A Trump Organization spokesman said the Trump family had no involvement in the merger and was always a passive investor with no management role in Skyline Builders Group.
U.S. President Donald Trump (R) and Kazakhstan President Kassym-Jomart Tokayev attend a Peace Council meeting during the 56th World Economic Forum in Davos, Switzerland, on January 22, 2026.
Harun Özalp | Anatolia | Getty Images
The U.S. government has weighed in on the search for additional tungsten resources, committing up to $1.6 billion to the Cove Goose project through the Export-Import Bank and the U.S. International Development Finance Corporation. $900 million commitment last November and $700 million commitment in February of this year. FT, which first reported Cove Kaz Capital recently reported on the Trump family’s investment in the mining project. Another $400 million was requested From the Ministry of Defense.
The government was laying the groundwork for tungsten investment before the second Trump administration began.

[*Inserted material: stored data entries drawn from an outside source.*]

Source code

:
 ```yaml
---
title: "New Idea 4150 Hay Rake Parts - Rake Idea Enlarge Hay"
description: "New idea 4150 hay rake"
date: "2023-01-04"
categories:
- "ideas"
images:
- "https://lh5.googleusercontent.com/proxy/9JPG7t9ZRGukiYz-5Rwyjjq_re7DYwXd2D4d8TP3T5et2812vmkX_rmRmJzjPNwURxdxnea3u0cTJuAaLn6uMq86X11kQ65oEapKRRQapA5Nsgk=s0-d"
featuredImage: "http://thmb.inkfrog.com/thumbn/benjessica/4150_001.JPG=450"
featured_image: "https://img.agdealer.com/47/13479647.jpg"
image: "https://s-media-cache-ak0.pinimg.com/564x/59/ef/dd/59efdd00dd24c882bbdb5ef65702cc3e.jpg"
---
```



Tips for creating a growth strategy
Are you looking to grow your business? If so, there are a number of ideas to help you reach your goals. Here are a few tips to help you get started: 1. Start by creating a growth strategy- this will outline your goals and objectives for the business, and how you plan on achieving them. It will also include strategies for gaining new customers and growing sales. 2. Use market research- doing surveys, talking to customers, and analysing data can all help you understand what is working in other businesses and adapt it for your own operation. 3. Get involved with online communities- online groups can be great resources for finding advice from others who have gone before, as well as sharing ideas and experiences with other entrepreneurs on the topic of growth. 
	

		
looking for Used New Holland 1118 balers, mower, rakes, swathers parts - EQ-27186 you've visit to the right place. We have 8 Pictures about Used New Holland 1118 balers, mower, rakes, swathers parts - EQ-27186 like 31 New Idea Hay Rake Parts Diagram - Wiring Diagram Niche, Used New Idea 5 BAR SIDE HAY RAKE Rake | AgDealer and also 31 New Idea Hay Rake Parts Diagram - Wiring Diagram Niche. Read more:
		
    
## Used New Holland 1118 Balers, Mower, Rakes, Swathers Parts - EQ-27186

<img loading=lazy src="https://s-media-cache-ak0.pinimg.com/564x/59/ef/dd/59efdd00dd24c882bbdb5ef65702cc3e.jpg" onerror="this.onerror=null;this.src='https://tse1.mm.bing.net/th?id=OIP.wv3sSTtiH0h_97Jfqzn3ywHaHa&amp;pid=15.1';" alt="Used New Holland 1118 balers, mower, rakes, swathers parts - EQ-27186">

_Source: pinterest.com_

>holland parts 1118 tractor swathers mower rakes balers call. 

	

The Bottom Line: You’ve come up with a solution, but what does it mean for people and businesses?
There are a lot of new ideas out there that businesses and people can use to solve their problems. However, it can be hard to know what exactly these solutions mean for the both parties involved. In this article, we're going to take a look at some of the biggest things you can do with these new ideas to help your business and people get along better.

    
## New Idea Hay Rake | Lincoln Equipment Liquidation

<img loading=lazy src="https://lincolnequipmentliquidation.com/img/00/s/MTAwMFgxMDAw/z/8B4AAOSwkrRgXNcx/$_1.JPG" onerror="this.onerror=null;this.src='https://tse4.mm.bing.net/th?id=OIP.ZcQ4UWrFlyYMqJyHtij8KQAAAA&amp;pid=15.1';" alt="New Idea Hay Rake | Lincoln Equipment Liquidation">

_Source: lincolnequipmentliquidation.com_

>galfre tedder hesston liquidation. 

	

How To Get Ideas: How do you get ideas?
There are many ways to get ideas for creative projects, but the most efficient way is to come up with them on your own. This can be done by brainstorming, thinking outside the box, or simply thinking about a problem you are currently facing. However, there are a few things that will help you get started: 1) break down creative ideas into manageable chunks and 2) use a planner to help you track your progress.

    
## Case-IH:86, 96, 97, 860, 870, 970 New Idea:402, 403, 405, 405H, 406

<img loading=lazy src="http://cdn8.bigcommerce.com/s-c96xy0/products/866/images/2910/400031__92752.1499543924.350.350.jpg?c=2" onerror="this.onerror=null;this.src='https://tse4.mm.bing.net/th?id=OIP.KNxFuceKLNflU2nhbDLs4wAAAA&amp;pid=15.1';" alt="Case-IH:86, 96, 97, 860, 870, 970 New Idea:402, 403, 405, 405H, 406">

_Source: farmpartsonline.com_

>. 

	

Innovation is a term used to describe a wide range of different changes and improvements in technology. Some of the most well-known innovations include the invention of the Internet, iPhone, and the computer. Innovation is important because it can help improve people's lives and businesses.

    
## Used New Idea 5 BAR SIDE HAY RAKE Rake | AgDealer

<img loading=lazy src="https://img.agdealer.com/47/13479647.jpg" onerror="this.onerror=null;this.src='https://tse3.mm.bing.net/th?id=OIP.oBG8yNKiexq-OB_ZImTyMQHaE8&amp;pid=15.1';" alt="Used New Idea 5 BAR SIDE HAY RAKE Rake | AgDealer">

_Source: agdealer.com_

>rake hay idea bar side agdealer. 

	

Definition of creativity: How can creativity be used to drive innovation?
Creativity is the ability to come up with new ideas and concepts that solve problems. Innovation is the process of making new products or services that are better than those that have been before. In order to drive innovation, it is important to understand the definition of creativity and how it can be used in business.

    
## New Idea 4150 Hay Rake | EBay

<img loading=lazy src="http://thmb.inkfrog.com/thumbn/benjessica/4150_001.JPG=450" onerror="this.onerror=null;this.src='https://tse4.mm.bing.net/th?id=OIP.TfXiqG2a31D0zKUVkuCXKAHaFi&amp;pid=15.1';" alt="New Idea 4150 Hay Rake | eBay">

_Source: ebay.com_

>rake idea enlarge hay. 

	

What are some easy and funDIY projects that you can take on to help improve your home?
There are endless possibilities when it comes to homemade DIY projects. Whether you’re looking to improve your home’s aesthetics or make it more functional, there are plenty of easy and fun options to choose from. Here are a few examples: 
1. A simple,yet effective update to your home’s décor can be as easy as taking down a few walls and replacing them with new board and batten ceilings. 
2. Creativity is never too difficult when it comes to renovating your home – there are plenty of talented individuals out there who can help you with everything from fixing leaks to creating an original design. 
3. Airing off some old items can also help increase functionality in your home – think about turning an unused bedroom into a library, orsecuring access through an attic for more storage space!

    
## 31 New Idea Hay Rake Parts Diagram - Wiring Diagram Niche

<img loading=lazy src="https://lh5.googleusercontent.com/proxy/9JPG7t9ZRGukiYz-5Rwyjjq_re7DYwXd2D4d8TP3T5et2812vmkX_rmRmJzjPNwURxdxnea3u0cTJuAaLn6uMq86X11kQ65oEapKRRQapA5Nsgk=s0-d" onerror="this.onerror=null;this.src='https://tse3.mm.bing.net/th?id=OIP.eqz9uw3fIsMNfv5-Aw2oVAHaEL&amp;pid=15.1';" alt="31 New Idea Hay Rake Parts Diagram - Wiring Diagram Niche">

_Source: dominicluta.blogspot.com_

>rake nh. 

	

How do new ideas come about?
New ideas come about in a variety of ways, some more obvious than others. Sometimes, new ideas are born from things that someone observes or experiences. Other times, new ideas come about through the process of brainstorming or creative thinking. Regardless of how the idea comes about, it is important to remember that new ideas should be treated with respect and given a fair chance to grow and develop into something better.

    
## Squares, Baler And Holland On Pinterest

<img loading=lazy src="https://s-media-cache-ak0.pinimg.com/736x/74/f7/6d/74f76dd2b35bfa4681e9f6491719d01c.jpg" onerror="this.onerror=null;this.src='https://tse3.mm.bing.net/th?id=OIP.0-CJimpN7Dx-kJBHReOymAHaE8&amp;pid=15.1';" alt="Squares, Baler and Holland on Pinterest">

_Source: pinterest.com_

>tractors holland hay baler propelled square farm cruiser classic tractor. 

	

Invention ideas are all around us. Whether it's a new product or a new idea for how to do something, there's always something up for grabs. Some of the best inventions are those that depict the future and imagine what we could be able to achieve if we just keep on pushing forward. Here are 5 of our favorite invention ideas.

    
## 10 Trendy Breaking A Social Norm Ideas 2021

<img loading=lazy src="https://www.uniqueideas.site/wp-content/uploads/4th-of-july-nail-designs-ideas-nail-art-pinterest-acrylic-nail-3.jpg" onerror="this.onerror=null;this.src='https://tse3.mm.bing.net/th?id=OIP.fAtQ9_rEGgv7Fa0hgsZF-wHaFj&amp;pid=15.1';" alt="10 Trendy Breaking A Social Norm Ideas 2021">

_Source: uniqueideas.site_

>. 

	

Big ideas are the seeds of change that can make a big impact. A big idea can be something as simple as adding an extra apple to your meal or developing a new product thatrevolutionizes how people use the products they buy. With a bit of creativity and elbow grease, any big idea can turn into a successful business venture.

In its acquisition announcement, Cove Kaz noted that the US Departments of Commerce and State have supported Kazakhstan’s efforts to access tungsten resources, including the Biden and Trump administration, since 2023. Cove Kaz also touched on a joint venture between President Trump and Kazakhstan President Kassym-Jomart Tokayev, which includes tungsten mining assets.
No matter what happens in Kazakhstan, tungsten shortages will continue to be felt until new supplies become available, which will affect the Americans in one way or another.
“For most consumers, tungsten is kind of invisible to them. But it keeps the machinery and tools that keep the economy going, so they’re going to feel that way, too,” said Evan Mills, a financial analyst who specializes in commodity and metals investments at wealth-planning firm Scholar Advising.
“Right now these Western countries are at war, they need tungsten more than ever – whether it’s for weapons or basic industrial tools – and it just so happens that the largest distributor decided at that very moment to stop distribution. That’s the real concern,” Mills said. “There’s still a good amount of this stuff out there; it’s getting harder and harder to get it from a country that no longer wants to distribute it.”
Mills said consumers don’t buy tungsten directly, so the shortage won’t show up directly on their balance sheets. “But when there are delays in construction, when construction costs go up, when the machinery behind mining, drilling and production becomes more expensive to run, they will definitely pay the price,” Mills said, referring to drill bits, saws and industrial equipment.
He said very few people looked at these critical materials until they became a serious national security threat, adding “this is it.”
D., an assistant professor of chemistry at Lebanon Valley College who specializes in polymer chemistry. Elizabeth Sterner said everyday items, including dental drills, were affected by the tungsten shortage. Those in the dentist’s chair may be especially grateful for tungsten. “Tungsten carbide-tipped dental drills make them more efficient and cause less discomfort to patients,” Sterner said.
Although tungsten isn’t directly in your smartphone, computer, or car, it plays a role in their construction; Tungsten carbide drills are used to fabricate circuit boards in most electronic devices.
If you’ve cast your line at your favorite fishing hole and come back with a good pull, thank tungsten. “Tungsten weights are used in fishing because they are less toxic than lead weights,” Sterner said.
“The prices of all these products may increase in the event of a tungsten shortage due to both tungsten shortage and the unavailability of tungsten carbide machining tools to produce these products,” he added.